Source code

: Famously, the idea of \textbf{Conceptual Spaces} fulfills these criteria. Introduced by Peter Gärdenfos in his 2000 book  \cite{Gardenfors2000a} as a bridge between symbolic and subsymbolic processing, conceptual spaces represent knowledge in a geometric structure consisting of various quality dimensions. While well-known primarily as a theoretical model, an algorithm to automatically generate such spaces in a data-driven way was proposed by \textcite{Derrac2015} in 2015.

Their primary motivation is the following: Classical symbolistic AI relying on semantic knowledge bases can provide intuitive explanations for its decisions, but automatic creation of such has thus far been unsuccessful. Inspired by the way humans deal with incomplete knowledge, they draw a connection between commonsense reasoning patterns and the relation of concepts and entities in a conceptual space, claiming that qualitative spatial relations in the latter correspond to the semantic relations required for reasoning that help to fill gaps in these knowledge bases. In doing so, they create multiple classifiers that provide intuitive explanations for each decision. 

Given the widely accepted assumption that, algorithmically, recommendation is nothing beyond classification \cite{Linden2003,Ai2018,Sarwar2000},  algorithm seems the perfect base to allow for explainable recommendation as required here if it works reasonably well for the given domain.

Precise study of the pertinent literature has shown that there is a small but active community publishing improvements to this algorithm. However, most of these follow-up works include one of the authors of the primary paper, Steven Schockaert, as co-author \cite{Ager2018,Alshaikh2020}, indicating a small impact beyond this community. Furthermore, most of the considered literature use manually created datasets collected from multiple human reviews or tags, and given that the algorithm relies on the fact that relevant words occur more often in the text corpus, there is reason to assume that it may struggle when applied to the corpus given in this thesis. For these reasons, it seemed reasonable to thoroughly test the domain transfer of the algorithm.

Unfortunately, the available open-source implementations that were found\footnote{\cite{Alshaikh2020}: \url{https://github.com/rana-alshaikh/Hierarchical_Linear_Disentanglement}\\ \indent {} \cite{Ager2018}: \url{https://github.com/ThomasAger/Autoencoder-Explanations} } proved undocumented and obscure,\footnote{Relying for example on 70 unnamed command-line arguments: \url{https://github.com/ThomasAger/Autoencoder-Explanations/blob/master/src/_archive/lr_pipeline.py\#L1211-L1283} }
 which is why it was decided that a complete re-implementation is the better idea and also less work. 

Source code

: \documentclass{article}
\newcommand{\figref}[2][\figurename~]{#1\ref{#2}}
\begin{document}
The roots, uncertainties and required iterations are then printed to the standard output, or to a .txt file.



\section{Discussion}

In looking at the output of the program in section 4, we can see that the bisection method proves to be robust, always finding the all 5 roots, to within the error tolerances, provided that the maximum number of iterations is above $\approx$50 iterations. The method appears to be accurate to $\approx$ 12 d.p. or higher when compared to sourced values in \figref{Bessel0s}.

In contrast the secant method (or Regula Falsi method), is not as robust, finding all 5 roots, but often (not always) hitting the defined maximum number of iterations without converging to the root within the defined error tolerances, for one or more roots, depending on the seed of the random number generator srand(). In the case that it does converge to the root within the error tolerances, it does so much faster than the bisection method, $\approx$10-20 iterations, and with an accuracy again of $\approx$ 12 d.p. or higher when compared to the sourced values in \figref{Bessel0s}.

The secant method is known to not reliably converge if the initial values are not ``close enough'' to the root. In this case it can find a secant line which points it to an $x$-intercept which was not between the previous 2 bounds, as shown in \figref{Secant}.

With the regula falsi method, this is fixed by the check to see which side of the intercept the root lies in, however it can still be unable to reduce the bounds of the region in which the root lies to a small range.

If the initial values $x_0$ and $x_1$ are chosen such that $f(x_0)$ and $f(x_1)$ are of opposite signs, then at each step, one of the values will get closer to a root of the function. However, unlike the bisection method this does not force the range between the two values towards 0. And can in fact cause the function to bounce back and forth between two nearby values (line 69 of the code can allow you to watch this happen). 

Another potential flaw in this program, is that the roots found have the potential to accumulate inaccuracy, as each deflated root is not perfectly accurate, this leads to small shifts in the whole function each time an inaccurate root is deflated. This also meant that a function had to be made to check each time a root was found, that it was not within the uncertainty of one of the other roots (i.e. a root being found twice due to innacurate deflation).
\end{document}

→ WHAT YOU HAVE TO DO: Once you find the line containing "Given the widely", stop: reproduce exactly that line and every line of the data before it, and nothing else.

→ EXERCISE RESPONSE:
Source code

: Famously, the idea of \textbf{Conceptual Spaces} fulfills these criteria. Introduced by Peter Gärdenfos in his 2000 book  \cite{Gardenfors2000a} as a bridge between symbolic and subsymbolic processing, conceptual spaces represent knowledge in a geometric structure consisting of various quality dimensions. While well-known primarily as a theoretical model, an algorithm to automatically generate such spaces in a data-driven way was proposed by \textcite{Derrac2015} in 2015.

Their primary motivation is the following: Classical symbolistic AI relying on semantic knowledge bases can provide intuitive explanations for its decisions, but automatic creation of such has thus far been unsuccessful. Inspired by the way humans deal with incomplete knowledge, they draw a connection between commonsense reasoning patterns and the relation of concepts and entities in a conceptual space, claiming that qualitative spatial relations in the latter correspond to the semantic relations required for reasoning that help to fill gaps in these knowledge bases. In doing so, they create multiple classifiers that provide intuitive explanations for each decision. 

Given the widely accepted assumption that, algorithmically, recommendation is nothing beyond classification \cite{Linden2003,Ai2018,Sarwar2000},  algorithm seems the perfect base to allow for explainable recommendation as required here if it works reasonably well for the given domain.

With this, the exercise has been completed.